Free radicals are like the mooching unemployed third cousin that nobody likes but everyone tolerates. He shows up, cleans out your refrigerator, sleeps on your couch, poaches your credit card for a few “necessities”, and over time turns your lovely house into a nest of old newspapers, smelly socks, and empty beer cans. Your cousin has a temper, too, and reacts badly with most family members. Now imagine a whole host of dirtball third cousins showing up on doorsteps everywhere with bottle opener firmly in hand just achin’ for a fight, and you have the equivalent of free radicals that rampage through the body causing family friction and sleeping on whatever couches they can find.
Free radicals react with other chemicals and cells in the body to cause damage, and over time, contribute to the cellular breakdown of the body. Oxidative stress has been implicated in a host of diseases such as cancer, cardiovascular disease (heart disease and stroke), Alzheimer’s disease, and rheumatoid arthritis. “Almost certainly,” writes William Clark in A Means to an End: The Biological Basis of Aging and Death, “oxidative damage to DNA is the major contributor to cellular senescence.”(1999: 159)

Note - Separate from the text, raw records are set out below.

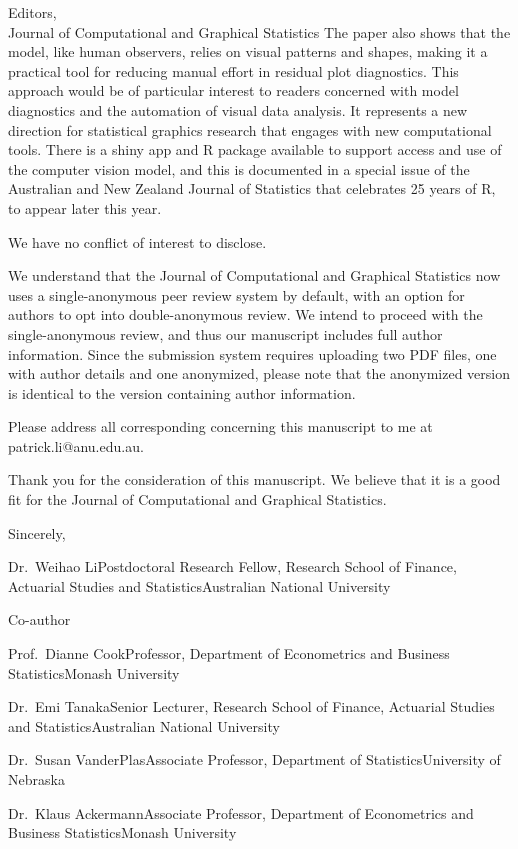 \documentclass[
  12pt,
  letterpaper]{letter}
\begin{document}
\begin{letter}{Editors,\\Journal of Computational and Graphical
Statistics}
The paper also shows that the model, like human observers, relies on
visual patterns and shapes, making it a practical tool for reducing
manual effort in residual plot diagnostics. This approach would be of
particular interest to readers concerned with model diagnostics and the
automation of visual data analysis. It represents a new direction for
statistical graphics research that engages with new computational tools.
There is a shiny app and R package available to support access and use
of the computer vision model, and this is documented in a special issue
of the Australian and New Zealand Journal of Statistics that celebrates
25 years of R, to appear later this year.

We have no conflict of interest to disclose.

We understand that the Journal of Computational and Graphical Statistics
now uses a single-anonymous peer review system by default, with an
option for authors to opt into double-anonymous review. We intend to
proceed with the single-anonymous review, and thus our manuscript
includes full author information. Since the submission system requires
uploading two PDF files, one with author details and one anonymized,
please note that the anonymized version is identical to the version
containing author information.

Please address all corresponding concerning this manuscript to me at
patrick.li@anu.edu.au.

Thank you for the consideration of this manuscript. We believe that it
is a good fit for the Journal of Computational and Graphical Statistics.

Sincerely,

\bigskip
\bigskip
\bigskip
\bigskip
\bigskip
\bigskip

Dr.~Weihao Li\newline Postdoctoral Research Fellow, Research School of
Finance, Actuarial Studies and Statistics\newline Australian National
University

Co-author

Prof.~Dianne Cook\newline Professor, Department of Econometrics and
Business Statistics\newline Monash University

Dr.~Emi Tanaka\newline Senior Lecturer, Research School of Finance,
Actuarial Studies and Statistics\newline Australian National University

Dr.~Susan VanderPlas\newline Associate Professor, Department of
Statistics\newline University of Nebraska

Dr.~Klaus Ackermann\newline Associate Professor, Department of
Econometrics and Business Statistics\newline Monash University



\vfill
\end{letter}
\end{document}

Antioxidants, as you can probably tell from the name, inhibit the oxidation that can lead to old Cuz Earl snoring and farting on the pullout. Antioxidants are tough love for deadbeat relatives! Antioxidants kick that no-good dog to the curb! And colourful F/V are bursting at the seams with antioxidants.

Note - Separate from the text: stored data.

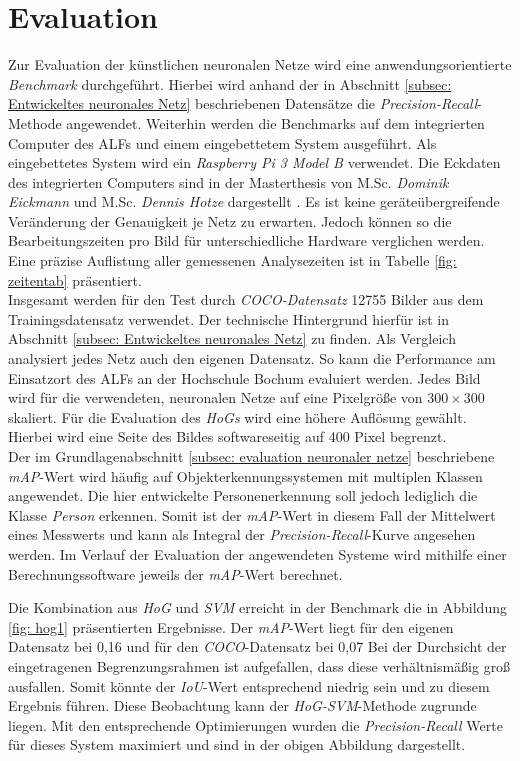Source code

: \chapter{Evaluation}
\label{ch: Verifikation}
Zur Evaluation der künstlichen neuronalen Netze wird eine anwendungsorientierte \textit{Benchmark} durchgeführt. Hierbei wird anhand der in Abschnitt \ref{subsec: Entwickeltes neuronales Netz} beschriebenen Datensätze die \textit{Precision-Recall}-Methode angewendet. Weiterhin werden die Benchmarks auf dem integrierten Computer des ALFs und einem eingebettetem System ausgeführt. Als eingebettetes System wird ein \textit{Raspberry Pi 3 Model B} verwendet. Die Eckdaten des integrierten Computers sind in der Masterthesis von M.Sc. \textit{Dominik Eickmann} und M.Sc. \textit{Dennis Hotze} dargestellt \cite{alf}. Es ist keine geräteübergreifende Veränderung der Genauigkeit je Netz zu erwarten. Jedoch können so die Bearbeitungszeiten pro Bild für unterschiedliche Hardware verglichen werden. Eine präzise Auflistung aller gemessenen Analysezeiten ist in Tabelle \ref{fig: zeitentab} präsentiert. \\

Insgesamt werden für den Test durch \textit{COCO-Datensatz} 12755 Bilder aus dem Trainingsdatensatz verwendet. Der technische Hintergrund hierfür ist in Abschnitt \ref{subsec: Entwickeltes neuronales Netz} zu finden. Als Vergleich analysiert jedes Netz auch den eigenen Datensatz. So kann die Performance am Einsatzort des ALFs an der Hochschule Bochum evaluiert werden. Jedes Bild wird für die verwendeten, neuronalen Netze auf eine Pixelgröße von $300 \times 300$ skaliert. Für die Evaluation des \textit{HoGs} wird eine höhere Auflösung gewählt. Hierbei wird eine Seite des Bildes softwareseitig auf 400 Pixel begrenzt. \\

Der im Grundlagenabschnitt \ref{subsec: evaluation neuronaler netze} beschriebene \textit{mAP}-Wert wird häufig auf Objekterkennungssystemen mit multiplen Klassen angewendet. Die hier entwickelte Personenerkennung soll jedoch lediglich die Klasse \textit{Person} erkennen. Somit ist der \textit{mAP}-Wert in diesem Fall der Mittelwert eines Messwerts und kann als Integral der \textit{Precision-Recall}-Kurve angesehen werden. Im Verlauf der Evaluation der angewendeten Systeme wird mithilfe einer Berechnungssoftware jeweils der \textit{mAP}-Wert berechnet.
 


Die Kombination aus \textit{HoG} und \textit{SVM} erreicht in der Benchmark die in Abbildung \ref{fig: hog1} präsentierten Ergebnisse. Der \textit{mAP}-Wert liegt für den eigenen Datensatz bei 0,16 und für den \textit{COCO}-Datensatz bei 0,07 Bei der Durchsicht der eingetragenen Begrenzungsrahmen ist aufgefallen, dass diese verhältnismäßig groß ausfallen. Somit könnte der \textit{IoU}-Wert entsprechend niedrig sein und zu diesem Ergebnis führen. Diese Beobachtung kann der \textit{HoG-SVM}-Methode zugrunde liegen. Mit den entsprechende Optimierungen wurden die \textit{Precision-Recall} Werte für dieses System maximiert und sind in der obigen Abbildung dargestellt.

The other part of the puzzle is that antioxidants, isolated and put into supplement form, do not appear to work as well as antioxidants in food format — or sometimes even at all! (Nutrition and Heart Disease ed. Ronald Watson and Victor Preedy. Boca Raton, FL: CRC Press, 2004) Antioxidants and the other chemical compounds in F/V appear to need each other to do their job. No prima donnas in antioxidant world: the phytochemicals work synergistically, in teams.
And hey, guess where those teams like to hang out? In the many pretty colours of F/V. Antioxidant superfoods include citrus fruits, dark green leafy veggies such as spinach and kale, broccoli, berries, and red grapes.
a cherry a day?
Chemists have identified a group of naturally occurring chemicals, called anthocyanins, abundant in fresh cherries that could help lower blood sugar levels and increase insulin levels in people with diabetes (Nair, American Chemical Society’s Journal of Agricultural and Food Chemistry, Jan 5 2005).

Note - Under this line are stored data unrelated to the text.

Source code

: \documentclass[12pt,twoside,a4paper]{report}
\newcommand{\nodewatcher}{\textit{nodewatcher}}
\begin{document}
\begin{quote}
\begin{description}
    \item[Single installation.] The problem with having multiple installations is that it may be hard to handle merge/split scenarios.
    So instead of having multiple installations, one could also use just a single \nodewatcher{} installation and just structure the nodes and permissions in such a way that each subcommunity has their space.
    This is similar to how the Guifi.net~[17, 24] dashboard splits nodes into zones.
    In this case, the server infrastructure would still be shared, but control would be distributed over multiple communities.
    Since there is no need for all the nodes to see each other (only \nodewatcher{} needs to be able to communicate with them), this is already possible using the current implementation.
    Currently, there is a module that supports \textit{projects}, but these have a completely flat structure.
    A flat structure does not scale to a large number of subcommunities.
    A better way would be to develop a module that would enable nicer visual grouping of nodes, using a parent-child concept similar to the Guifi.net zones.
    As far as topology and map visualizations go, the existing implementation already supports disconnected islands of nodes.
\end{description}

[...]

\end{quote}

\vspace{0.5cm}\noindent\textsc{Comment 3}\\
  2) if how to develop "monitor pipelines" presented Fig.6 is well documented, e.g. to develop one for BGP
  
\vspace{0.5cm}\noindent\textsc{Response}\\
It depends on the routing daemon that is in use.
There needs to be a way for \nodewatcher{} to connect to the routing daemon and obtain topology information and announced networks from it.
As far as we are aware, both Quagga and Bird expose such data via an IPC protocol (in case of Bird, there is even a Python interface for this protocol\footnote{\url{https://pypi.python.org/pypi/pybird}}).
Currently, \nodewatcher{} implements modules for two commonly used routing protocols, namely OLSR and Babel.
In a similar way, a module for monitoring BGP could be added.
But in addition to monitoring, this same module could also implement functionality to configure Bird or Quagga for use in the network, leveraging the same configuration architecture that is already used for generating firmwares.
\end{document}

Anthocyanins are a class of plant pigments responsible for the color of many fruits, including cherries. They are potent antioxidants, a group of chemicals that have been increasingly associated with a variety of health benefits, including protection against heart disease and cancer. The depletion of antioxidants has been linked to an increase in diabetes complications (Opara et al, Duke University Medical Center, 1998). Anthocyanins also have anti-inflammatory properties and may be useful in fighting arthritis and colon cancer. More…
fibre’s number two!
F/V are basically a delivery system for chemicals and water, held together by a matrix of soluble and insoluble fibre. Both types of fibre are part of a healthy diet. Both add bulk to material in the colon, increasing satiety (feeling of fullness), and helping food process through the system, reducing food’s transit time and preventing constipation.
Soluble fibre, as its name suggests, is like a sponge that mops up everything: sugar, water, and fat in the gut, and it eventually appears to lower LDL (bad) cholesterol in the blood (although research is somewhat equivocal on this point, soluble fibre in the form of psyllium is being explored as part of a multifaceted therapy for cardiovascular disease). Unlike insoluble fibre, soluble fibre often helps with inflammatory bowel conditions and diarrhea (counterintuitive, but true).
Insoluble fibre is your sticks and twigs: it’s usually cellulose or the hard coating of grains that also helps push the goods through.